§ **Exercise**
Down to the last line, retype the records below exactly and skip the pictures.

(Records from a data source)
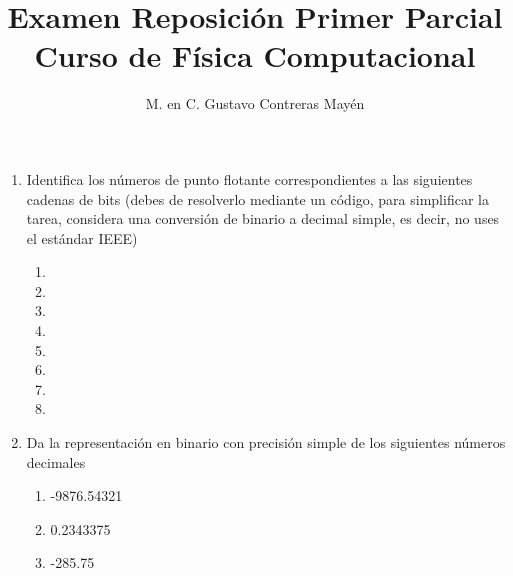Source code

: \documentclass[11pt]{article}
\title{Examen Reposición Primer Parcial \\ Curso de Física Computacional}
\author{M. en C. Gustavo Contreras Mayén}
\date{ }
\begin{document}
\maketitle
\fontsize{14}{14}\selectfont
\begin{enumerate}
\item Identifica los números de punto flotante correspondientes a las siguientes cadenas de bits (debes de resolverlo mediante un código, para simplificar la tarea, considera una conversión de binario a decimal simple, es decir, no uses el estándar IEEE)
\begin{enumerate}
\item {}
\item {}
\item {}
\item {}
\item {}
\item {}
\item {}
\item {}
\end{enumerate}
\item Da la representación en binario con precisión simple de los siguientes números decimales
\begin{enumerate}
\item -9876.54321
\item 0.2343375
\item -285.75

\end{enumerate}
\end{enumerate}
\end{document}
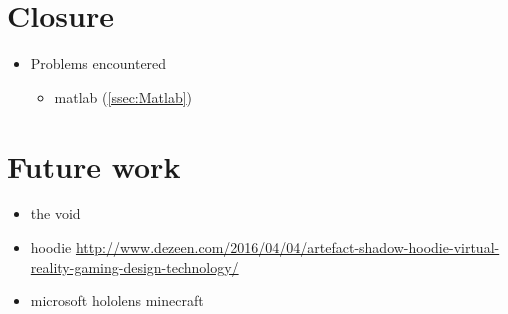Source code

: \section{Closure}
\begin{itemize}
\item Problems encountered
	\begin{itemize}
	\item matlab (\autoref{ssec:Matlab})
	\end{itemize}
\end{itemize}


\section{Future work}

\begin{itemize}
\item the void
\item hoodie \url{http://www.dezeen.com/2016/04/04/artefact-shadow-hoodie-virtual-reality-gaming-design-technology/}
\item microsoft hololens minecraft
	
\end{itemize}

§ **Solution**
Source code

: \documentclass[11pt]{article}
\title{Examen Reposición Primer Parcial \\ Curso de Física Computacional}
\author{M. en C. Gustavo Contreras Mayén}
\date{ }
\begin{document}
\maketitle
\fontsize{14}{14}\selectfont
\begin{enumerate}
\item Identifica los números de punto flotante correspondientes a las siguientes cadenas de bits (debes de resolverlo mediante un código, para simplificar la tarea, considera una conversión de binario a decimal simple, es decir, no uses el estándar IEEE)
\begin{enumerate}
\item {}
\item {}
\item {}
\item {}
\item {}
\item {}
\item {}
\item {}
\end{enumerate}
\item Da la representación en binario con precisión simple de los siguientes números decimales
\begin{enumerate}
\item -9876.54321
\item 0.2343375
\item -285.75

\end{enumerate}
\end{enumerate}
\end{document}
Source code

: \section{Closure}
\begin{itemize}
\item Problems encountered
	\begin{itemize}
	\item matlab (\autoref{ssec:Matlab})
	\end{itemize}
\end{itemize}


\section{Future work}

\begin{itemize}
\item the void
\item hoodie \url{http://www.dezeen.com/2016/04/04/artefact-shadow-hoodie-virtual-reality-gaming-design-technology/}
\item microsoft hololens minecraft
	
\end{itemize}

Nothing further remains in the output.